Skip to content

backend hpc

William Rowell edited this page Jan 11, 2025 · 7 revisions

Installing and configuring for HPC backends

Either miniwdl or Cromwell can be used to run workflows on the HPC.

Installing and configuring miniwdl

Requirements

Configuration

An example miniwdl.cfg file is provided here. This should be placed at ~/.config/miniwdl.cfg and edited to match your slurm configuration. This allows running workflows using a basic SLURM setup.

Important

In order to simplify workflow inputs, we make use of map files to specify the input data. This allows for a more concise input file, but requires changing a miniwdl configuration option to allow workflows to access files that are not expressly supplied with workflow inputs. To enable this, add the following line to your miniwdl.cfg file:

[file_io]
allow_any_input = true

This option is already included in the example miniwdl.cfg file described in this section.

Installing and configuring Cromwell

Cromwell supports a number of different HPC backends; see Cromwell's documentation for more information on configuring each of the backends. Cromwell can be used in a standalone "run" mode, or in "server" mode to allow for multiple users to submit workflows. In the example below, we provide example commands for running Cromwell in "run" mode.

Note

If running Cromwell on an HPC cluster using NFS for storage, you may encounter issues with NFS latency, which can cause Cromwell to fail to read files from the filesystem. You can work around this by using script-epilogue to add a delay & sync to the end of each job. This option is added to your backend provider config.

script-epilogue = "sleep 60 && sync"

Running the workflow

Filling out workflow inputs

Fill out any information missing in the inputs file.

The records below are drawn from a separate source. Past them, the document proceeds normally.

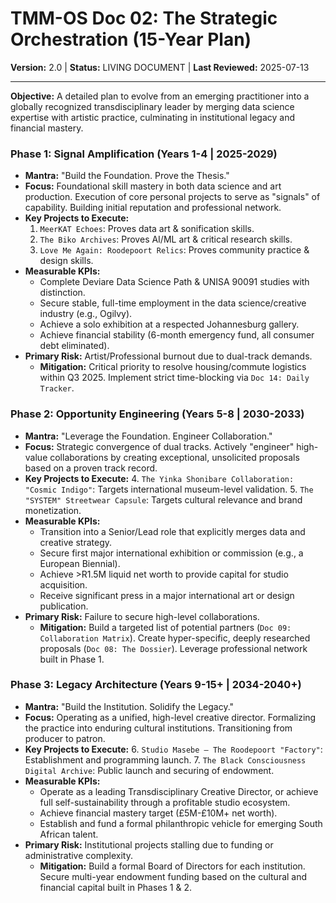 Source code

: # TMM-OS Doc 02: The Strategic Orchestration (15-Year Plan)
**Version:** 2.0 | **Status:** LIVING DOCUMENT | **Last Reviewed:** 2025-07-13

---

**Objective:** A detailed plan to evolve from an emerging practitioner into a globally recognized transdisciplinary leader by merging data science expertise with artistic practice, culminating in institutional legacy and financial mastery.

### Phase 1: Signal Amplification (Years 1-4 | 2025-2029)
*   **Mantra:** "Build the Foundation. Prove the Thesis."
*   **Focus:** Foundational skill mastery in both data science and art production. Execution of core personal projects to serve as "signals" of capability. Building initial reputation and professional network.
*   **Key Projects to Execute:**
    1.  `MeerKAT Echoes`: Proves data art & sonification skills.
    2.  `The Biko Archives`: Proves AI/ML art & critical research skills.
    3.  `Love Me Again: Roodepoort Relics`: Proves community practice & design skills.
*   **Measurable KPIs:**
    *   Complete Deviare Data Science Path & UNISA 90091 studies with distinction.
    *   Secure stable, full-time employment in the data science/creative industry (e.g., Ogilvy).
    *   Achieve a solo exhibition at a respected Johannesburg gallery.
    *   Achieve financial stability (6-month emergency fund, all consumer debt eliminated).
*   **Primary Risk:** Artist/Professional burnout due to dual-track demands.
    *   **Mitigation:** Critical priority to resolve housing/commute logistics within Q3 2025. Implement strict time-blocking via `Doc 14: Daily Tracker`.

### Phase 2: Opportunity Engineering (Years 5-8 | 2030-2033)
*   **Mantra:** "Leverage the Foundation. Engineer Collaboration."
*   **Focus:** Strategic convergence of dual tracks. Actively "engineer" high-value collaborations by creating exceptional, unsolicited proposals based on a proven track record.
*   **Key Projects to Execute:**
    4.  `The Yinka Shonibare Collaboration: "Cosmic Indigo"`: Targets international museum-level validation.
    5.  `The "SYSTEM" Streetwear Capsule`: Targets cultural relevance and brand monetization.
*   **Measurable KPIs:**
    *   Transition into a Senior/Lead role that explicitly merges data and creative strategy.
    *   Secure first major international exhibition or commission (e.g., a European Biennial).
    *   Achieve >R1.5M liquid net worth to provide capital for studio acquisition.
    *   Receive significant press in a major international art or design publication.
*   **Primary Risk:** Failure to secure high-level collaborations.
    *   **Mitigation:** Build a targeted list of potential partners (`Doc 09: Collaboration Matrix`). Create hyper-specific, deeply researched proposals (`Doc 08: The Dossier`). Leverage professional network built in Phase 1.

### Phase 3: Legacy Architecture (Years 9-15+ | 2034-2040+)
*   **Mantra:** "Build the Institution. Solidify the Legacy."
*   **Focus:** Operating as a unified, high-level creative director. Formalizing the practice into enduring cultural institutions. Transitioning from producer to patron.
*   **Key Projects to Execute:**
    6.  `Studio Masebe — The Roodepoort "Factory"`: Establishment and programming launch.
    7.  `The Black Consciousness Digital Archive`: Public launch and securing of endowment.
*   **Measurable KPIs:**
    *   Operate as a leading Transdisciplinary Creative Director, or achieve full self-sustainability through a profitable studio ecosystem.
    *   Achieve financial mastery target (£5M-£10M+ net worth).
    *   Establish and fund a formal philanthropic vehicle for emerging South African talent.
*   **Primary Risk:** Institutional projects stalling due to funding or administrative complexity.
    *   **Mitigation:** Build a formal Board of Directors for each institution. Secure multi-year endowment funding based on the cultural and financial capital built in Phases 1 & 2.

Once you have downloaded the reference data bundle, ensure that you have replaced the <local_path_prefix> in the input template file with the local path to the reference datasets on your HPC.

See the inputs section of the singleton README for more information on the structure of the inputs.json file.

Running via miniwdl

miniwdl run workflows/singleton.wdl --input <inputs_json_file>

Running via Cromwell

cromwell run workflows/singleton.wdl --input <inputs_json_file>

Reference data bundle

10.5281/zenodo.14027047

Reference data is hosted on Zenodo at 10.5281/zenodo.14027047. Download the reference data bundle and extract it to a location on your HPC, then update the input template file with the path to the reference data.

## download the reference data bundle
wget https://zenodo.org/record/14027047/files/hifi-wdl-resources-v2.0.0.tar

## extract the reference data bundle and rename as dataset
tar -xvf hifi-wdl-resources-v2.0.0.tar